Gli effetti economici derivanti dall’inefficienza della Pubblica amministrazione sono superiori al mancato gettito dell’evasione fiscale che sottrae alle casse dello Stato tra i 90 e i 120 miliardi ogni anno, indica la Cgia di Mestre, aggiungendo che il malfunzionamento della PA continua ad avere «un impatto molto negativo sull’economia del nostro Paese frenandone la ripresa».
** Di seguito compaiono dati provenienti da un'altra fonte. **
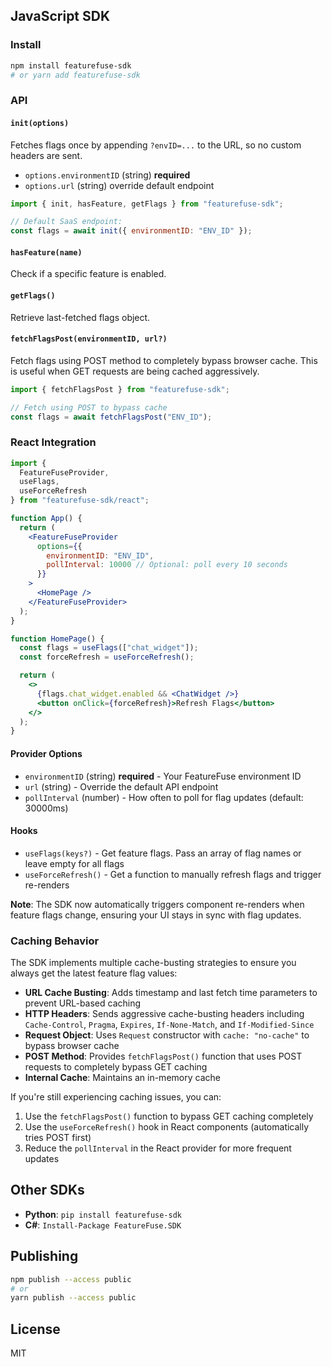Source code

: ## JavaScript SDK

### Install

```bash
npm install featurefuse-sdk
# or yarn add featurefuse-sdk
```

### API

#### `init(options)`

Fetches flags once by appending `?envID=...` to the URL, so no custom headers are sent.

- `options.environmentID` (string) **required**
- `options.url` (string) override default endpoint

```js
import { init, hasFeature, getFlags } from "featurefuse-sdk";

// Default SaaS endpoint:
const flags = await init({ environmentID: "ENV_ID" });
```

#### `hasFeature(name)`

Check if a specific feature is enabled.

#### `getFlags()`

Retrieve last-fetched flags object.

#### `fetchFlagsPost(environmentID, url?)`

Fetch flags using POST method to completely bypass browser cache. This is useful when GET requests are being cached aggressively.

```js
import { fetchFlagsPost } from "featurefuse-sdk";

// Fetch using POST to bypass cache
const flags = await fetchFlagsPost("ENV_ID");
```

### React Integration

```jsx
import {
  FeatureFuseProvider,
  useFlags,
  useForceRefresh
} from "featurefuse-sdk/react";

function App() {
  return (
    <FeatureFuseProvider
      options={{
        environmentID: "ENV_ID",
        pollInterval: 10000 // Optional: poll every 10 seconds
      }}
    >
      <HomePage />
    </FeatureFuseProvider>
  );
}

function HomePage() {
  const flags = useFlags(["chat_widget"]);
  const forceRefresh = useForceRefresh();

  return (
    <>
      {flags.chat_widget.enabled && <ChatWidget />}
      <button onClick={forceRefresh}>Refresh Flags</button>
    </>
  );
}
```

#### Provider Options

- `environmentID` (string) **required** - Your FeatureFuse environment ID
- `url` (string) - Override the default API endpoint
- `pollInterval` (number) - How often to poll for flag updates (default: 30000ms)

#### Hooks

- `useFlags(keys?)` - Get feature flags. Pass an array of flag names or leave empty for all flags
- `useForceRefresh()` - Get a function to manually refresh flags and trigger re-renders

**Note**: The SDK now automatically triggers component re-renders when feature flags change, ensuring your UI stays in sync with flag updates.

### Caching Behavior

The SDK implements multiple cache-busting strategies to ensure you always get the latest feature flag values:

- **URL Cache Busting**: Adds timestamp and last fetch time parameters to prevent URL-based caching
- **HTTP Headers**: Sends aggressive cache-busting headers including `Cache-Control`, `Pragma`, `Expires`, `If-None-Match`, and `If-Modified-Since`
- **Request Object**: Uses `Request` constructor with `cache: "no-cache"` to bypass browser cache
- **POST Method**: Provides `fetchFlagsPost()` function that uses POST requests to completely bypass GET caching
- **Internal Cache**: Maintains an in-memory cache

If you're still experiencing caching issues, you can:

1. Use the `fetchFlagsPost()` function to bypass GET caching completely
2. Use the `useForceRefresh()` hook in React components (automatically tries POST first)
3. Reduce the `pollInterval` in the React provider for more frequent updates

## Other SDKs

- **Python**: `pip install featurefuse-sdk`
- **C#**: `Install-Package FeatureFuse.SDK`

## Publishing

```bash
npm publish --access public
# or
yarn publish --access public
```

## License

MIT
Secondo i dati dell’associazione mestrina i debiti della PA nei confronti dei fornitori ammontano a 70 miliardi al lordo della quota ceduta dai creditori in pro-soluto alle banche. Il deficit logistico-infrastrutturale penalizza il nostro sistema economico per un importo di 42 miliardi l’anno; il peso della burocrazia grava sulle Pmi per 31 miliardi l’anno e che sono 24 i miliardi di spesa pubblica in eccesso che non ci consentono di ridurre la pressione fiscale in media Ue. E ancora gli sprechi e la corruzione presenti nella sanità ci costano 23,6 miliardi l’anno, la lentezza della nostra giustizia civile costa al sistema Paese 16 miliardi l’anno.
«È verosimile ritenere che se recuperassimo una buona parte dei soldi evasi al fisco – afferma il coordinatore della Cgia Paolo Zabeo – la nostra macchina pubblica funzionerebbe meglio e costerebbe meno. Analogamente, è altrettanto plausibile ipotizzare che se si riuscisse a tagliare sensibilmente la spesa pubblica, permettendo così la riduzione di pari importo del peso fiscale, probabilmente l’evasione sarebbe più contenuta, visto che molti esperti sostengono che la fedeltà fiscale è direttamente proporzionale al livello di pressione fiscale a cui sono sottoposti i contribuenti».
«Secondo una recentissima analisi elaborata da due economisti italiani occupati presso la Direzione Generale Affari Economici e Finanziari dell’Ue – conclude Zabeo – per diminuire in misura strutturale il carico fiscale italiano e allinearlo alla media dell’area dell’euro sarebbe necessario ridurre la spesa pubblica di almeno 24 miliardi. Un obbiettivo che non ci sembra raggiungibile in tempi ragionevolmente brevi».